国際学力調査等により日本の基礎学力低下が明らかになったこともあり、マスメディアが教育を取り上げない日はないと言っても過言ではない。また、公的・私的団体による提言やアピールの類も多数提起されており、教育改革はまさに、わが国における国民的な重要関心事となっている。

行政においては、中央教育審議会に義務教育特別部会が設置され義務教育改革に関する審議が行われており、秋には最終報告の答申がなされる予定とのこと。また、政界においても教育基本法改正論議が高まっており、義務教育改革は喫緊の課題と言えよう。

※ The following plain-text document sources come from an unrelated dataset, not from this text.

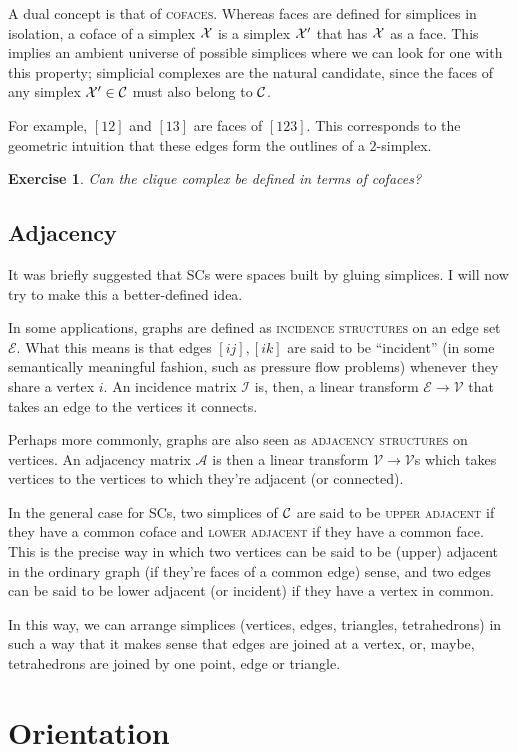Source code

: \documentclass{tufte-handout}
\newtheorem{exercise}{Exercise}
\newcommand{\define}{\textsc}
\newcommand{\ve}{\mathcal{V}}
\begin{document}
A dual concept is that of \define{cofaces}. Whereas faces are defined for simplices in isolation, a coface of a simplex $\se$ is a simplex $\se'$ that has $\se$ as a face. This implies an ambient universe of possible simplices where we can look for one with this property; simplicial complexes are the natural candidate, since the faces of any simplex $\se'\in \sc$ must also belong to $\sc$. 

For example, $[12]$ and $[13]$ are faces of $[123]$. This corresponds to the geometric intuition that these edges form the outlines of a $2$-simplex.
\begin{exercise}
Can the clique complex be defined in terms of cofaces?
\end{exercise}


\subsection{Adjacency}

It was briefly suggested that SCs were spaces built by gluing simplices. I will now try to make this a better-defined idea.

In some applications, graphs are defined as \define{incidence structures} on an edge set $\mathcal E$. What this means is that edges $[ij],[ik]$ are said to be ``incident'' (in some semantically meaningful fashion, such as pressure flow problems) whenever they share a vertex $i$. An incidence matrix $\mathcal I$ is, then, a linear transform $\mathcal E\to \ve$ that takes an edge to the vertices it connects.

Perhaps more commonly, graphs are also seen as \define{adjacency structures} on vertices. An adjacency matrix $\mathcal A$ is then a linear transform $\ve\to \ve$s which takes vertices to the vertices to which they're adjacent (or connected). 


In the general case for SCs, two simplices of $\sc$ are said to be \define{upper adjacent} if they have a common coface and \define{lower adjacent} if they have a common face. This is the precise way in which two vertices can be said to be (upper) adjacent in the ordinary graph (if they're faces of a common edge) sense, and two edges can be said to be lower adjacent (or incident) if they have a vertex in common.

In this way, we can arrange simplices (vertices, edges, triangles, tetrahedrons) in such a way that it makes sense that edges are joined at a vertex, or, maybe, tetrahedrons are joined by one point, edge or triangle. 
\section{Orientation}
\end{document}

義務教育に関しては全ての国民が何らかの知見を有しており、その改革に関して多様な意見が提起されているが、論点は多岐にわたり、議論を集約することは容易ではない。しかしながら問題の緊急性を考えると、対立的な議論をいつまでも継続すべき状況ではなく、一刻も早く具体的な改革に着手すべきである。その際に、最重視すべきキーワードは「多様性」と「競争⇔選択」であろうと考える。

従来の官主導の画一的システムから、多様な教育主体と教育人材の参入と競争を促進し、最も利害関係を有する教育の受け手による、自由な選択を実質的に担保するシステムへ転換させ、現場の創意工夫と自律を引き出すことにより、教育の現場力を回復するという考え方は広範な賛同が得られるものと信ずる。この部分においてコンセンサスが確立できれば、個別論点における意見の相違は関係者が英知を結集して克服できるはずである。

将来を担う世代に対する責任感を関係者間で共有し、改革の足場を早急に固めて、具体的な改革を加速すべく、微力ながら貢献していきたい。